I can still remember the eye-popping occasion when one of my best friends showed me his father’s “secret” porn stash. This was serious, hard-core pornography, not the kind of thing that was easily available in 1973 in my quiet home town. We were 14 years old. Up until that point, my only experience of porn had been the odd Penthouse or Men Only magazine sniggered over in the school yard.

I can remember looking at the pictures with awe. Women drooling over massive erections, being penetrated in every available orifice and giving every indication of thoroughly enjoying it. Those pictures were etched into my brain and stayed with me for many months as a mental slideshow during the serious business of pubescent masturbation.

Later, at university, I was exposed to alternative views on the acceptability of porn. Andrea Dworkin was popular with many feminist students and they espoused her position that pornography is a tool by which men control, objectify, and subjugate women. I could understand (and even, to some extent, agree with) their view but, by now, I had my own secret porn stash that I used as an aid to masturbation and I didn’t really think that I was subjugating anyone even if I did feel slightly guilty once the deed was done.

The Internet, of course, has brought hard-core porn to the masses and, like many others, I had a sub-section of bookmarks that linked to a few favoured sites for masturbatory enjoyment. I speak in the past tense because, although the bookmarks are still there, I haven’t clicked one for well over a month.

I can’t really imagine watching porn without the underlying intention to masturbate (C is totally uninterested in porn so it’s not something we watch together) and since I can’t masturbate (or won’t, if you prefer), why watch porn? All that would happen is that I would be crippled with an erection and unable to do anything about it.

It looked like porn was off the agenda and that was just fine until yesterday.

Yesterday I was reading some of the archived material on Thumper’s site and, in one post he mentions “ruined orgasm”. He was talking about a video he had seen and he provided a link (obviously NSFW). Bloody hell! Some of that was really, really hot.

Am I going to seek out similar material? You bet I am.

I’m going to look upon it as teasing myself.

Being bratty

September 30, 2009

What a bratI’m ashamed to say that I was a bit of a brat last night.

Within the BDSM community the term “brat” is usually used to denote a submissive who is acting up or causing trouble to gain attention. This sort of behaviour is frowned upon as it is one manifestation of topping from the bottom.

Topping from the bottom, if I understand it correctly, is the situation that arises when the submissive partner in a D/s relationship attempts to manipulate the behaviour of the dominant. For example a bound submissive might tell the dominant partner that “It would be a really good idea if you whipped me now”. An experienced dom would ignore the submissive and carry on with what he/she had planned but someone less experienced might go along with the suggestion. The submissive is now controlling the scene, presumably to the detriment of both parties.

Last night, I’m sorry to say, I whined at C that I wanted her to tease me.

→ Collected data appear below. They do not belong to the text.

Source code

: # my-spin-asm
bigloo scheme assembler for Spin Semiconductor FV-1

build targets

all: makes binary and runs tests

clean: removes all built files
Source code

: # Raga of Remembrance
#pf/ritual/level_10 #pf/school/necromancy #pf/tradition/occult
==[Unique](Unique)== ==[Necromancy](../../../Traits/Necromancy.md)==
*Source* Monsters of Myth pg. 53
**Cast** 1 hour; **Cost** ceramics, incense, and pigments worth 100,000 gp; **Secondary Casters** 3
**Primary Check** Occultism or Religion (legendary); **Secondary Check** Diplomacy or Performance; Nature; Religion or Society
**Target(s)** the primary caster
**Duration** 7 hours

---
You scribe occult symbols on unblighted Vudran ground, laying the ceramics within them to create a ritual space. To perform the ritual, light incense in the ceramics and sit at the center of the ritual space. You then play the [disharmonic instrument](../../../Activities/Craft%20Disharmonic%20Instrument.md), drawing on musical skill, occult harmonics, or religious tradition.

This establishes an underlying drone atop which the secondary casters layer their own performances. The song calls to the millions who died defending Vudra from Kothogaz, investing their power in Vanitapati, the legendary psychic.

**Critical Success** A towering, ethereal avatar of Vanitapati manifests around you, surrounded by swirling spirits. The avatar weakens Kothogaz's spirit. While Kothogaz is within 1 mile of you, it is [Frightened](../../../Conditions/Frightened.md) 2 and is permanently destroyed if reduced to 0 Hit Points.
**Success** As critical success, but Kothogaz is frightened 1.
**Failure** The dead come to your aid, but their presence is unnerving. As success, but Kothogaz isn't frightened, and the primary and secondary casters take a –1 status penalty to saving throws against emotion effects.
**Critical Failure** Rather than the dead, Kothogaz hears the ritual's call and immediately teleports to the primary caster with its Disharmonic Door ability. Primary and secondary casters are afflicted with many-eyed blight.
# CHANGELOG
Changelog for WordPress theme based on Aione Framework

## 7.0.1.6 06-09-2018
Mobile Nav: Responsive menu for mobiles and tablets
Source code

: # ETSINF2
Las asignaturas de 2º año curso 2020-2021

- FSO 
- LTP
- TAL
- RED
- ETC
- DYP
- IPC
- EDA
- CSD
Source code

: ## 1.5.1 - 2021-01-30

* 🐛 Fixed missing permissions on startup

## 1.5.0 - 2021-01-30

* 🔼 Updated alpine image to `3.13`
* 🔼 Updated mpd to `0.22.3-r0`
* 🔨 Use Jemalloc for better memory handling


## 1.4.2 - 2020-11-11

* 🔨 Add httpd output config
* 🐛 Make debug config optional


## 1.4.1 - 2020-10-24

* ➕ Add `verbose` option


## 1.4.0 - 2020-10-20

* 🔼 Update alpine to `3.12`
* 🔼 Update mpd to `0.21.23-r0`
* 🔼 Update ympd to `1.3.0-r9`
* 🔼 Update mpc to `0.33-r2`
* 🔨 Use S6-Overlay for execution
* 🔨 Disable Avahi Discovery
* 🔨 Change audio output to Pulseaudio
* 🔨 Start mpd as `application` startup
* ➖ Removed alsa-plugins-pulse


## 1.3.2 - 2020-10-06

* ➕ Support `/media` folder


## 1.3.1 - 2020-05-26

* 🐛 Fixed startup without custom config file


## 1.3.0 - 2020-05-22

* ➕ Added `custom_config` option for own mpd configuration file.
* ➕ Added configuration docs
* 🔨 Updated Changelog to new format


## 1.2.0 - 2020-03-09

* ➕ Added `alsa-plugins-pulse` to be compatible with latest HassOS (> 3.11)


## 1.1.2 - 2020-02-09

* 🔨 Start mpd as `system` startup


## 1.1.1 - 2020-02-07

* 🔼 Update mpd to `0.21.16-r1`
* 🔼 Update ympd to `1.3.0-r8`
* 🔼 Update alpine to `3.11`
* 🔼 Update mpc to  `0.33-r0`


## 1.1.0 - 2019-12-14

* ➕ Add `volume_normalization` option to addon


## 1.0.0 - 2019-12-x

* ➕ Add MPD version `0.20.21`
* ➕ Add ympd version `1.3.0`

At the moment we seem to be running on a 7 day period of denial, then an earth-shattering release (for me) and back to 7 days of denial. Compared to some guys, 7 days seems pretty modest but it works well for us at the moment (I’m sure C has plans to extend this period that she is not sharing with me just yet).

I have noticed that for a couple of days after an orgasm I am pretty relaxed about the whole chastity thing. It doesn’t bother me and I don’t really think about it. By day 3 I am starting to get horny and this feeling just grows and grows until, by day 7, I’m a slavering puppy. The problem, for me, is that denial really means denial. There isn’t really a tease element. Occasionally, C will have me go down on her (which I love) but my cock is pretty much left alone. Later into the period of denial I don’t really mind this as I’m looking forward to release and I don’t want to jeopardise the possibility that this will happen. Around the day 3/4 mark it’s a long time to the expected release date and the todger wants some attention.

I have dropped hints to C that this is something I want her to do but, so far, it’s been very rare that any teasing happens. In all fairness, C works hard and has recently been promoted, which has increased her responsibilities, so she is tired when she gets home.

I know, I really do know that it’s C’s decision and I should just shut up and let her decide how things pan out. Unfortunately, last night was day 3 and I whined.

C was on it pretty quickly and told me to be quiet and that it was up to her what she did with her property but I could tell she was fed up that I had moaned. She went to bed early last night and was asleep when I eventually went up. This morning she was fine but I feel like an idiot. I need to remind myself that I asked C to do this and, while she seems to enjoy it, it is more work for her, not less.

I think an apology and a bit of pampering is in order tonight.